Look through the listing below and work out how many of its lines hold the word "texts". Give only the number.

··· Data to use

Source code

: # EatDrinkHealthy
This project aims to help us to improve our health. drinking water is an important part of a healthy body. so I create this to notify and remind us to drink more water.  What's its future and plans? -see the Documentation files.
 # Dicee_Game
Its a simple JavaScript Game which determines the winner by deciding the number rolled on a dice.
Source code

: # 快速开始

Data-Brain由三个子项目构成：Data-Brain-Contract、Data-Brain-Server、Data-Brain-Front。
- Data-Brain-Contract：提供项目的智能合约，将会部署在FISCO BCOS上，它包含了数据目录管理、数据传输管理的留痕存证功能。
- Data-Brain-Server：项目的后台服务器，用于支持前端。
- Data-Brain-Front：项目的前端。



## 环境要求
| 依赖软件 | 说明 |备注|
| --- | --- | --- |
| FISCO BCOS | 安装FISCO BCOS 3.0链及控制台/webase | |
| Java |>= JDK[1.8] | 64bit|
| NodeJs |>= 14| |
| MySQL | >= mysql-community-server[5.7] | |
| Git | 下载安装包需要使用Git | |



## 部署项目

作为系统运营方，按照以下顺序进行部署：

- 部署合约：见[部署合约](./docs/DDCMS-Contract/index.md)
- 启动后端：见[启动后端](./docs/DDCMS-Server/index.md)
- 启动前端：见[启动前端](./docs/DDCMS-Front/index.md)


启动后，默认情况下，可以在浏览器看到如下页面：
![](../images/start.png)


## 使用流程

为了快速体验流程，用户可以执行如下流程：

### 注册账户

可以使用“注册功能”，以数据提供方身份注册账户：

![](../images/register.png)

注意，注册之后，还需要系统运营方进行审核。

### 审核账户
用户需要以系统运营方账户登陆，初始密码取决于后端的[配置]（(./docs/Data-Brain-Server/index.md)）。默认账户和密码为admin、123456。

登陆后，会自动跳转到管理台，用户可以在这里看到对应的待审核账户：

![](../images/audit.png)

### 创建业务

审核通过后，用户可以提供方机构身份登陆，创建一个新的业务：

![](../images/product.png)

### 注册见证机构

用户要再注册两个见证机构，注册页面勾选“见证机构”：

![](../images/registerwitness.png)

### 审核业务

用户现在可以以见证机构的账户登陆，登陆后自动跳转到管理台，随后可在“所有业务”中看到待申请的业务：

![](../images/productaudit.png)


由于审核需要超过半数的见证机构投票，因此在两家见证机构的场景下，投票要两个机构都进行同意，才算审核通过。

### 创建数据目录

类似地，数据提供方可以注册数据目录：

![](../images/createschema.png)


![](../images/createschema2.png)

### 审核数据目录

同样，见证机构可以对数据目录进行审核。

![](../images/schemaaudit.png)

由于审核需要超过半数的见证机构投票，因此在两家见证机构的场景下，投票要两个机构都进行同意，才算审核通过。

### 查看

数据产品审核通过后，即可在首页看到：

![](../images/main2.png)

······
··· Data to use

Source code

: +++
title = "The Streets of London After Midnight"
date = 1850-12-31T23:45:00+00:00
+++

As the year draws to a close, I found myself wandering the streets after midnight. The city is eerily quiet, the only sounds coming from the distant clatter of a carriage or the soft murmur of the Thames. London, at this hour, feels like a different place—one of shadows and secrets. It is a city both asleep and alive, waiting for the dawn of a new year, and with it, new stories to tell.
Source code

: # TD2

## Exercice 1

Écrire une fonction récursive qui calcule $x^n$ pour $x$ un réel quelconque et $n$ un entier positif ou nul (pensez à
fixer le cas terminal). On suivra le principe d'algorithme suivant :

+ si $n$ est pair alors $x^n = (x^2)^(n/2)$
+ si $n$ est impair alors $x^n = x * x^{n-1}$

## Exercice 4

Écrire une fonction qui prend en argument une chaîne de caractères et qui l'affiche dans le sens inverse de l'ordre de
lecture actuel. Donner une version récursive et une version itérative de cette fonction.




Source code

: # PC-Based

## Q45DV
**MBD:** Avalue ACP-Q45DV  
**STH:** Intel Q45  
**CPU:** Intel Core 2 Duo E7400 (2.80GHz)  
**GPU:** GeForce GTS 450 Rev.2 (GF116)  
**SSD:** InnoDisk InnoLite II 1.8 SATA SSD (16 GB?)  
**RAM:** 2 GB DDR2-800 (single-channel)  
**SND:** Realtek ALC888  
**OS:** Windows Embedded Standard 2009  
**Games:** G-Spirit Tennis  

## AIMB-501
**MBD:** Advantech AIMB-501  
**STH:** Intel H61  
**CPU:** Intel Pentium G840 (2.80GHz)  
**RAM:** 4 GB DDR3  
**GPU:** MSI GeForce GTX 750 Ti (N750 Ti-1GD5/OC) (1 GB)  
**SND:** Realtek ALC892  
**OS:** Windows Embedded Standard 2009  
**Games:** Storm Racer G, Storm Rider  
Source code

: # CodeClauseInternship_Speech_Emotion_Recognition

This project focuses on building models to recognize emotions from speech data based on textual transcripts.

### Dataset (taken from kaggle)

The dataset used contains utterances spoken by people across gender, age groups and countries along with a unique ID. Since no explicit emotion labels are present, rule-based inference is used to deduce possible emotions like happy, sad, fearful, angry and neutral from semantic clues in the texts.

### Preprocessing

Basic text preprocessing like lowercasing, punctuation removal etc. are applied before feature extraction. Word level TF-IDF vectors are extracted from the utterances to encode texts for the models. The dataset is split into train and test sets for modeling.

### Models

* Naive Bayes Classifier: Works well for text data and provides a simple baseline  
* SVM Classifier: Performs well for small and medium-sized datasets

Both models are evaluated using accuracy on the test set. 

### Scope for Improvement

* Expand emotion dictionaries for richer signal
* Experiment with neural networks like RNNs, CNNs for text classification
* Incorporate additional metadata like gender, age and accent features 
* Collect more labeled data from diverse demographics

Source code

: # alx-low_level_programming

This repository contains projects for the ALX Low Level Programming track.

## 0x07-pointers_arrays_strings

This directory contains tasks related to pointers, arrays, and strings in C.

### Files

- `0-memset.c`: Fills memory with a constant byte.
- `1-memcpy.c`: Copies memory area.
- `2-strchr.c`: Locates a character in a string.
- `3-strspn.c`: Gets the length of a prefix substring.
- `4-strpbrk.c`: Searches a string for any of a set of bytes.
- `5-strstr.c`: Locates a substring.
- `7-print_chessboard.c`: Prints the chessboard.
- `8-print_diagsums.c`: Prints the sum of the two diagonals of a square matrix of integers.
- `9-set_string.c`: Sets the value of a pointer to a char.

······
··· Data to use

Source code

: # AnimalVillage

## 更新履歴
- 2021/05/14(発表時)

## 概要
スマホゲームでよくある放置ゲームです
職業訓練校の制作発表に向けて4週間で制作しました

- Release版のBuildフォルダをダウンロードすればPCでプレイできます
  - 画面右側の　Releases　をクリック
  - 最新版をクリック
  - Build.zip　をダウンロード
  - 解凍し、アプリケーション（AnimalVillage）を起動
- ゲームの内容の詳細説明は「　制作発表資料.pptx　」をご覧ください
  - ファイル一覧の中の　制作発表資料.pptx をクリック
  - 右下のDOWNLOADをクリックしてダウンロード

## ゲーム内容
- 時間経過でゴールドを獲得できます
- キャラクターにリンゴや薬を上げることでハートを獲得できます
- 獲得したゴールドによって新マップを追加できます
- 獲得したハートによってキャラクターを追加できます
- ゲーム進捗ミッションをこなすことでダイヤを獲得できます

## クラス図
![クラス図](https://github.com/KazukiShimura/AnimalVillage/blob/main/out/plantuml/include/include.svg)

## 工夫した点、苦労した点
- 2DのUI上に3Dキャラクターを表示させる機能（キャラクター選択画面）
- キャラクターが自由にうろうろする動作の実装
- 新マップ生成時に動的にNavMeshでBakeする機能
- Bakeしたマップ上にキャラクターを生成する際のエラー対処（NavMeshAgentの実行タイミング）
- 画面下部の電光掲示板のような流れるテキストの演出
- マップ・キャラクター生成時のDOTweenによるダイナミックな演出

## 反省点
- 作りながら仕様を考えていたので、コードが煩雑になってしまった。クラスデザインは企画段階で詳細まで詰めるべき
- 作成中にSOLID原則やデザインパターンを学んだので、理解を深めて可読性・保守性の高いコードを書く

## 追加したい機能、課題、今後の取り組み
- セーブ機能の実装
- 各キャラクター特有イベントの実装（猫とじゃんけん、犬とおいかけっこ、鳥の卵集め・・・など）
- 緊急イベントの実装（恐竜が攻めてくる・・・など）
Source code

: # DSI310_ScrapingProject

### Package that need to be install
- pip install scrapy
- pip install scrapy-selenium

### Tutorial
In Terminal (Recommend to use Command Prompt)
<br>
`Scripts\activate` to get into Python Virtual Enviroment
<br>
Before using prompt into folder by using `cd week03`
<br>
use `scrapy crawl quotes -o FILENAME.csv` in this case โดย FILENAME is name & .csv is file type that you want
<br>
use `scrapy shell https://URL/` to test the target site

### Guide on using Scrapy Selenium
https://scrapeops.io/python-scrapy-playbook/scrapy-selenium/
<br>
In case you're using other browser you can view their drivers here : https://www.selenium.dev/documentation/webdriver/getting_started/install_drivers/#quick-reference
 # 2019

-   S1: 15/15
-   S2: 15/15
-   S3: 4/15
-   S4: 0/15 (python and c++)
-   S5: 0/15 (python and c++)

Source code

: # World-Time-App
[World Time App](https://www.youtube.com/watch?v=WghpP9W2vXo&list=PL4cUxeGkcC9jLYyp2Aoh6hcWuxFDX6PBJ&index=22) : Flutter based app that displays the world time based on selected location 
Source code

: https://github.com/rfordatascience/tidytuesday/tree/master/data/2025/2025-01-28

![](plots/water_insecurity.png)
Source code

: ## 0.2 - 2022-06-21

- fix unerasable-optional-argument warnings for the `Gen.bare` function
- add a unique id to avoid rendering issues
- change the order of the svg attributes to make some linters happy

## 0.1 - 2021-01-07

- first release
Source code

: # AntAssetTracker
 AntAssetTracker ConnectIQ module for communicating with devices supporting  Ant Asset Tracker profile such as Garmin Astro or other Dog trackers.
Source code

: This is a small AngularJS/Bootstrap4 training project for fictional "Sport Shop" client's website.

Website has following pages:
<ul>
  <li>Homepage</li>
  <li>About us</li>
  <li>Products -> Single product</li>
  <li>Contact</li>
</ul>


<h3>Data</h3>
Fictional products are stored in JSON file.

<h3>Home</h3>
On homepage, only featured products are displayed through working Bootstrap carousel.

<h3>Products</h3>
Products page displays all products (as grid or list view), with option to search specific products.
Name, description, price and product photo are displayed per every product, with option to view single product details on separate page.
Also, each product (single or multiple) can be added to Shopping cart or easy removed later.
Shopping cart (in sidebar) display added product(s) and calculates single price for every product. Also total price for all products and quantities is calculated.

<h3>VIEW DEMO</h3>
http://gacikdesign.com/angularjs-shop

······

Answer to this exercise:
2